Political changes hurt Chinese interests
In interviews with the stakeholders in the Myitsone Dam and the pipelines, Jiang Heng found that groups that had been pressured by the junta into signing deals had now changed their mind.
Chinese companies started to arrive on a large-scale in Myanmar in 2007 and 2008, at which point the Western companies had pulled out. At a meeting of the UN Security Council in 2007 China vetoed a resolution disadvantageous to Burma, and was thus welcomed into the country, taking over huge projects such as the Letpadaung copper mine that the Western firms had left.
Jiang Heng says Chinese firms had failed to look at the political changes and trends in Myanmar when deciding on investment strategies, thus making all the contracts signed inadequate and leading to a “strategic failure.” This is particularly apparent in the way Chinese firms preferred to work with those at the top – they only spoke with the military junta.
“In the past China always thought it could rely on its political advantage – we can go where Western companies can’t. In the short term that was true, but it doesn’t stand up in the long term,” explained Jiang. And Myanmar is a good example.
CNPC has spent huge amounts of cash on social responsibility, investing close to $20 million in building 43 schools, 2 kindergartens, 3 hospitals, 21 clinics, a reservoir and an electricity supply system. However, these investments did not have the desired impact – quite the opposite. CNPC only provided funding, the actual construction was carried out by the Burmese government. This means many of the schools and hospitals were built far away from the pipelines, while areas affected by the construction saw little benefit.
Similar problems have been encountered while obtaining land. Local farmers’ groups have lobbied representatives and the cost of the land needed has risen. One Chinese executive, preferring to remain anonymous, complained: “in the past we could rely on the junta to get the land, but that’s all changed now. It’s a headache.”
“For a long time we just worried about government licenses, we didn’t care about a ‘social license’ from civil society. That meant huge losses, and Chinese firms should realise that,” said Jiang Heng.
Japan has been wiser. From 2000 to 2002, when Western firms were banned from working in Myanmar due to sanctions, Japan’s international aid body JICA spent two years doing a full survey of Myanmar’s hydropower potential. The plan was to use those rich resources for village-level hydropower, providing electricity for the village, production and agriculture.

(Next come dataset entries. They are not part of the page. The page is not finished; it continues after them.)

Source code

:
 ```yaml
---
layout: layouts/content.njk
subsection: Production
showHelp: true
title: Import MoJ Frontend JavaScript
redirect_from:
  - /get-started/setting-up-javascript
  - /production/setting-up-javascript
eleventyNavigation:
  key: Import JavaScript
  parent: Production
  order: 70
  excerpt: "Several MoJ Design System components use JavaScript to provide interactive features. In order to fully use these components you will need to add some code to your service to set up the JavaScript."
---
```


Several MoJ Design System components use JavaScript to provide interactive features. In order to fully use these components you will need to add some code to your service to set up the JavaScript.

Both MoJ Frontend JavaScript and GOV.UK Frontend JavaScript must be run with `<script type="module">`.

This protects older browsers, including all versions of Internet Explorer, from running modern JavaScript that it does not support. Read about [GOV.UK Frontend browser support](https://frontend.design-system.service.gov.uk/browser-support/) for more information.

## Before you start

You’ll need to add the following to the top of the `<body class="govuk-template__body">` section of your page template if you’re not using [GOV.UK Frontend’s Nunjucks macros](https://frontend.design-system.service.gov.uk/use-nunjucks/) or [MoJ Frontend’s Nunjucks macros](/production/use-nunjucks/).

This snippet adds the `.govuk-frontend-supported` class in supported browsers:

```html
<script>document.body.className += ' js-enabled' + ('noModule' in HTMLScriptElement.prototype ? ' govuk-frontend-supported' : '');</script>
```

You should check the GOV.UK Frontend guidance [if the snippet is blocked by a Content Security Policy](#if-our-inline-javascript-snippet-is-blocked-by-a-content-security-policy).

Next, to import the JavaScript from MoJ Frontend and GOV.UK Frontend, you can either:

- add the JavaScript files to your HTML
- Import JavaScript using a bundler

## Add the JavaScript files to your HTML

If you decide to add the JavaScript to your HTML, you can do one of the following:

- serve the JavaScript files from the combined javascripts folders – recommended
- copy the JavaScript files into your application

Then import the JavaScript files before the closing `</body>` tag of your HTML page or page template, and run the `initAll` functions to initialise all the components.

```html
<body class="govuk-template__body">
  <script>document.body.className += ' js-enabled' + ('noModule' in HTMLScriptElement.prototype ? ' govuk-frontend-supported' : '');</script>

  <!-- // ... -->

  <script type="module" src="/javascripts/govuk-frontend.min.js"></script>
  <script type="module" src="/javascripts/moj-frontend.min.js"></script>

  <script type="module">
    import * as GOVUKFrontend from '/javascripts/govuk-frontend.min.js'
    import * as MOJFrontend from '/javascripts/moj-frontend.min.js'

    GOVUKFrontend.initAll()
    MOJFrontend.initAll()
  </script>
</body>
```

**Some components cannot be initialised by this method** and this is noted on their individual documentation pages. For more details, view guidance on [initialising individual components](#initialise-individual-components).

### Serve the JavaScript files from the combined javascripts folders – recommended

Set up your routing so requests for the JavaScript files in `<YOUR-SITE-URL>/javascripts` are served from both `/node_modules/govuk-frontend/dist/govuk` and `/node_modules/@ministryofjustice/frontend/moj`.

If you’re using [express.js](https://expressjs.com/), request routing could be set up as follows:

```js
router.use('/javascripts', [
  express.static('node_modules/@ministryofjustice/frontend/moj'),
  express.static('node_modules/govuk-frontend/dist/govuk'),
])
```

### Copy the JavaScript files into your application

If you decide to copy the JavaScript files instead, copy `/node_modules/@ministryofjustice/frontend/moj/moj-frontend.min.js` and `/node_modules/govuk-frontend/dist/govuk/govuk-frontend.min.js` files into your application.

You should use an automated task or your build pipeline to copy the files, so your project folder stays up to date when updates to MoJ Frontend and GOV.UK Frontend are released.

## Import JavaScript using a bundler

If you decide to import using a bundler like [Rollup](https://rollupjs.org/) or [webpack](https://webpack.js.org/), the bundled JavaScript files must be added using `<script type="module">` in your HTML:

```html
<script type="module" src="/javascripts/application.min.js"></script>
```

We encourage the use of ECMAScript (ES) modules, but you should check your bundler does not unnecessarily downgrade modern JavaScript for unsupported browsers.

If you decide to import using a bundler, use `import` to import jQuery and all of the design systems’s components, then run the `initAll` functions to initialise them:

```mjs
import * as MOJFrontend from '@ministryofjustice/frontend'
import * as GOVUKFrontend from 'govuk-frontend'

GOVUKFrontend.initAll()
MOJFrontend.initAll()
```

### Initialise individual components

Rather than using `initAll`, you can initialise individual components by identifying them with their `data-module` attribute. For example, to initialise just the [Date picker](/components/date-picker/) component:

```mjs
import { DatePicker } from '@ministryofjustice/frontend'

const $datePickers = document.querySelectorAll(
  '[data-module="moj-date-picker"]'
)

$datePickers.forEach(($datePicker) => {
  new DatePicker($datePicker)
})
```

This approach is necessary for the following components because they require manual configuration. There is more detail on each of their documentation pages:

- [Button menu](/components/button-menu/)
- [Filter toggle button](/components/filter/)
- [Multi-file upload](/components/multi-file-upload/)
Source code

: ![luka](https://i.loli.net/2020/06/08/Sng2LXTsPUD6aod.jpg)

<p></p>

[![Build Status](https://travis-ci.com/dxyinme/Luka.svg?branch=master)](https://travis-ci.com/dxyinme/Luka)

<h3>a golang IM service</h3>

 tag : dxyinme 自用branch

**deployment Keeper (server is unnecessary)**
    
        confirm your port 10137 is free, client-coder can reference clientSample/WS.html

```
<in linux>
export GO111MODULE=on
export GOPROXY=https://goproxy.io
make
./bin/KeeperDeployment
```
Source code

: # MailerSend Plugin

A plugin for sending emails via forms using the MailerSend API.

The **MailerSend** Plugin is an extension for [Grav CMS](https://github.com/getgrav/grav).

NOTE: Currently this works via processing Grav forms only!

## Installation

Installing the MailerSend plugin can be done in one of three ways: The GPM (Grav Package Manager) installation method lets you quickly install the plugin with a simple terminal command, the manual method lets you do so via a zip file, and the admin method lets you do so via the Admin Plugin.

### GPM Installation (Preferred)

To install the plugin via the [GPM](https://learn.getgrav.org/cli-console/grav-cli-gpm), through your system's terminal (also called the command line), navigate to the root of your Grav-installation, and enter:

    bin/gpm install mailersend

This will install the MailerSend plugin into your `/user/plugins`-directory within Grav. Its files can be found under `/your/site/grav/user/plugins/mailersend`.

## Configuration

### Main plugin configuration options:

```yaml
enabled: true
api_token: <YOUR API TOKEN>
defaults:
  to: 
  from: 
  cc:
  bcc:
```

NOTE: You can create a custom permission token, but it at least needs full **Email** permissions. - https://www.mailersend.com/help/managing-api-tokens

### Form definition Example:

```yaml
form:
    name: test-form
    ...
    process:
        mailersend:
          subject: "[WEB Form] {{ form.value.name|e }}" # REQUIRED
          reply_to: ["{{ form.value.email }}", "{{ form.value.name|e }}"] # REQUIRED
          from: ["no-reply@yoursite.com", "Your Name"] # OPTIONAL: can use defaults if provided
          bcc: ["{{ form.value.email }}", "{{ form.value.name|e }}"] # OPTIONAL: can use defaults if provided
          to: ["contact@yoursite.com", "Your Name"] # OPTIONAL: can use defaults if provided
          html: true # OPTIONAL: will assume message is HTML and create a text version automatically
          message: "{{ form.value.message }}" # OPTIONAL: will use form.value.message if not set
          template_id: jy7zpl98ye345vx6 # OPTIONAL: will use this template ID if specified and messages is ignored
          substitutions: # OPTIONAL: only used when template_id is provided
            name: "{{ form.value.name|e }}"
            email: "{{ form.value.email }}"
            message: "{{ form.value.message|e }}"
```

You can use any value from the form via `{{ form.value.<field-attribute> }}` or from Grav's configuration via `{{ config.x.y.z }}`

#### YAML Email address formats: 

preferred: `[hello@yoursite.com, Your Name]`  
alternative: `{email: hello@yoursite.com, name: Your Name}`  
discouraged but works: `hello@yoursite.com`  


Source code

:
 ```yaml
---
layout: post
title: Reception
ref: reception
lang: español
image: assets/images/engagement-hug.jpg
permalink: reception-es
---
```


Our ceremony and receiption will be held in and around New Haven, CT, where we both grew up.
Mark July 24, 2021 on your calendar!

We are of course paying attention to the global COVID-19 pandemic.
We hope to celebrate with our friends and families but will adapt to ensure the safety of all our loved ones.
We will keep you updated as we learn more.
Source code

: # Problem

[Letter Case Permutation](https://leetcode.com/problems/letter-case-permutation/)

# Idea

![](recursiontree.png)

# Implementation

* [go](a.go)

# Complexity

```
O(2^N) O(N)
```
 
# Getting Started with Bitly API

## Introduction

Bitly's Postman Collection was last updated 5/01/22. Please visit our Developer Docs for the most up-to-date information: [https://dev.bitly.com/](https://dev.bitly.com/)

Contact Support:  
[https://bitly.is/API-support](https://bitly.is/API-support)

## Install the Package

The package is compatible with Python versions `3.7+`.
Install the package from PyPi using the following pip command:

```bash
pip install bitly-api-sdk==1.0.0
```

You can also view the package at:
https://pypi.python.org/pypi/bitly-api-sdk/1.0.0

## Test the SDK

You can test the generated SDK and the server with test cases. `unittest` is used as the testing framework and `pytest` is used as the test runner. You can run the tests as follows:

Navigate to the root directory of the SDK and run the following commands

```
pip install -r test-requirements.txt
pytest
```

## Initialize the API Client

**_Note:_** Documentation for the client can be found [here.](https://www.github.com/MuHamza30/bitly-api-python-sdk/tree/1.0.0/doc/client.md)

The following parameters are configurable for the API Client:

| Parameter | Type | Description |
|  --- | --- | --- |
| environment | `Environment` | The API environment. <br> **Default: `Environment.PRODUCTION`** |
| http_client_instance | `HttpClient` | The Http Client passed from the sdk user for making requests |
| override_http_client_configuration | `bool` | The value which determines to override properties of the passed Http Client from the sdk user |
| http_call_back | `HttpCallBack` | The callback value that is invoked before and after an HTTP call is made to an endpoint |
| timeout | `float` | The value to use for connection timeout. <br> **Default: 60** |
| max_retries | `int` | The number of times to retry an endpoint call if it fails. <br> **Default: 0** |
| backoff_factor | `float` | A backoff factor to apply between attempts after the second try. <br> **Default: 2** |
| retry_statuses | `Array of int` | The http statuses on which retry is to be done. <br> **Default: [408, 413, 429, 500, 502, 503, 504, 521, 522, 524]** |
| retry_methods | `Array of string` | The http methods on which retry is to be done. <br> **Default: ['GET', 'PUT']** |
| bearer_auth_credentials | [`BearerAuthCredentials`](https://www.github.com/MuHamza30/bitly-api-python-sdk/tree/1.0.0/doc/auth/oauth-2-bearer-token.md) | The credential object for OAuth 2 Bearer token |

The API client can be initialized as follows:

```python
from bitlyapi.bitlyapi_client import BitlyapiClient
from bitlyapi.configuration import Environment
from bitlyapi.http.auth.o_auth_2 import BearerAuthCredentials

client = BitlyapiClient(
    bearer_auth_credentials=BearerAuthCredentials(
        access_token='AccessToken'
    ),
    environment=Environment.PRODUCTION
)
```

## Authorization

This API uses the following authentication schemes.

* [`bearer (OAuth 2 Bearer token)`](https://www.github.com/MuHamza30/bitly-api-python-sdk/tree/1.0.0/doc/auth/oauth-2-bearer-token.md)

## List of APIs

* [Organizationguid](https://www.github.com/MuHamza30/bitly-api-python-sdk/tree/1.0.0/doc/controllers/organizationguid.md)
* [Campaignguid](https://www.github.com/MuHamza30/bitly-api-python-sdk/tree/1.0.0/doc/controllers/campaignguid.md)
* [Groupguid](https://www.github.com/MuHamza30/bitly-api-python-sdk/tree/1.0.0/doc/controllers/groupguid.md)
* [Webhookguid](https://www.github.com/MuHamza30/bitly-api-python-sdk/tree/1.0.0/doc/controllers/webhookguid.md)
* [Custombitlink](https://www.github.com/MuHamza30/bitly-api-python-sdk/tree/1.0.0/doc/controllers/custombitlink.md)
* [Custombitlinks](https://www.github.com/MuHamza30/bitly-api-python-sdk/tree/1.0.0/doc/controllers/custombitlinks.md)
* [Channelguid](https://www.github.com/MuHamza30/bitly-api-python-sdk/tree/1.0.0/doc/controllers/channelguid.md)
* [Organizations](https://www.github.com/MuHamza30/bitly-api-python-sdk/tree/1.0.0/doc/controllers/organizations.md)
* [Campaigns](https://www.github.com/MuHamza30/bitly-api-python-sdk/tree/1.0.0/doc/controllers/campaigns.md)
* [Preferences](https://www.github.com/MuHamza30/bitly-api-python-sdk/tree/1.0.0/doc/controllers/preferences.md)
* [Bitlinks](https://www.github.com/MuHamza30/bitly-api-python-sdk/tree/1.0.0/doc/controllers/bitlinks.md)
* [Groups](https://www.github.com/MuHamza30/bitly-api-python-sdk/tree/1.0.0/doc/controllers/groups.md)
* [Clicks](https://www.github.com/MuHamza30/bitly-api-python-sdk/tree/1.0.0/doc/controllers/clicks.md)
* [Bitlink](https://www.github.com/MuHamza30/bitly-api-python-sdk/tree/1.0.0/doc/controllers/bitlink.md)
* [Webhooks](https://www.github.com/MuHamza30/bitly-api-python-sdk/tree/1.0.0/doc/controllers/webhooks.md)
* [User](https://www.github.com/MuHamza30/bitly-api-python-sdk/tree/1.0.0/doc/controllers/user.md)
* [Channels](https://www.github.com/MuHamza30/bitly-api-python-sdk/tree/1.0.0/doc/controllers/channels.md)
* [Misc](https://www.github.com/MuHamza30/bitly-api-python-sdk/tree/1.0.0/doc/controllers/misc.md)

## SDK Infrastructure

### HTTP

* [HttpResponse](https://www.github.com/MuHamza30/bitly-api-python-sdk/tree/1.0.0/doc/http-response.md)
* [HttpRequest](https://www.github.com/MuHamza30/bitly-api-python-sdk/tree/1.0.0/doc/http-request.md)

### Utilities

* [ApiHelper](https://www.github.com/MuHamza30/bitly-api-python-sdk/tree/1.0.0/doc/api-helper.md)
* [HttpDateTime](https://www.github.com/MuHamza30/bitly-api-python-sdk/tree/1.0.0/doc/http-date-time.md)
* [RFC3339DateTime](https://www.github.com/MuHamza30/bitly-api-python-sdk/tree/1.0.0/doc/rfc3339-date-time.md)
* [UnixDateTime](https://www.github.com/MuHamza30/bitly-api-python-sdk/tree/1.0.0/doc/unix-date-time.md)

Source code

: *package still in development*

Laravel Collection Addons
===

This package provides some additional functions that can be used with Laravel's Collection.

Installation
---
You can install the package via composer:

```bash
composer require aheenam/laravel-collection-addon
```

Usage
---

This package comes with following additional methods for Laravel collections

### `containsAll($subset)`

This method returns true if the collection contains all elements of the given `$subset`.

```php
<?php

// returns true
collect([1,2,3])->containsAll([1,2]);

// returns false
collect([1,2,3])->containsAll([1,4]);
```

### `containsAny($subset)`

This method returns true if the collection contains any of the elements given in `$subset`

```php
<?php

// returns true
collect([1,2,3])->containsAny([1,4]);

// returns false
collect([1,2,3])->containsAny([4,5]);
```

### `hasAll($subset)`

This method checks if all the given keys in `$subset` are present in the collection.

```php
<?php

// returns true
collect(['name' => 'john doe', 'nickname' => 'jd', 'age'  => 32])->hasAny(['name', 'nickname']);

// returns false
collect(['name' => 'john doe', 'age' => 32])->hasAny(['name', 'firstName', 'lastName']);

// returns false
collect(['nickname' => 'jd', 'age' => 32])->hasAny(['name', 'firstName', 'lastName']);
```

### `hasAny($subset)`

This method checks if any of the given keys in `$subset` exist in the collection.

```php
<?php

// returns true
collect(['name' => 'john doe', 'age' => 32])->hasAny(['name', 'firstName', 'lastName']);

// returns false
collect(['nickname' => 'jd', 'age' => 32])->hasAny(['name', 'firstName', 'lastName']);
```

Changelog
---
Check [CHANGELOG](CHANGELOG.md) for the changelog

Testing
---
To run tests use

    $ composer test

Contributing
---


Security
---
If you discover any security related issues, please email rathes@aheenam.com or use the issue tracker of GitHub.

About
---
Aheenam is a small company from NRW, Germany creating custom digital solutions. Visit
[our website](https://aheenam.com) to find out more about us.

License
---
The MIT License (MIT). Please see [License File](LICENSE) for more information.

“We worked out at the time that $50,000 per village would be enough, but we didn’t have the money,” said Aung Myint, chair of the Renewable Energy Association Myanmar. As these were economic development projects rather than poverty relief, World Bank or Asian Development Bank loans were not available.
A CNPC official, preferring to remain anonymous, said that China was now looking at how to carry out systematic poverty relief and economic assistance, in order to improve China’s image.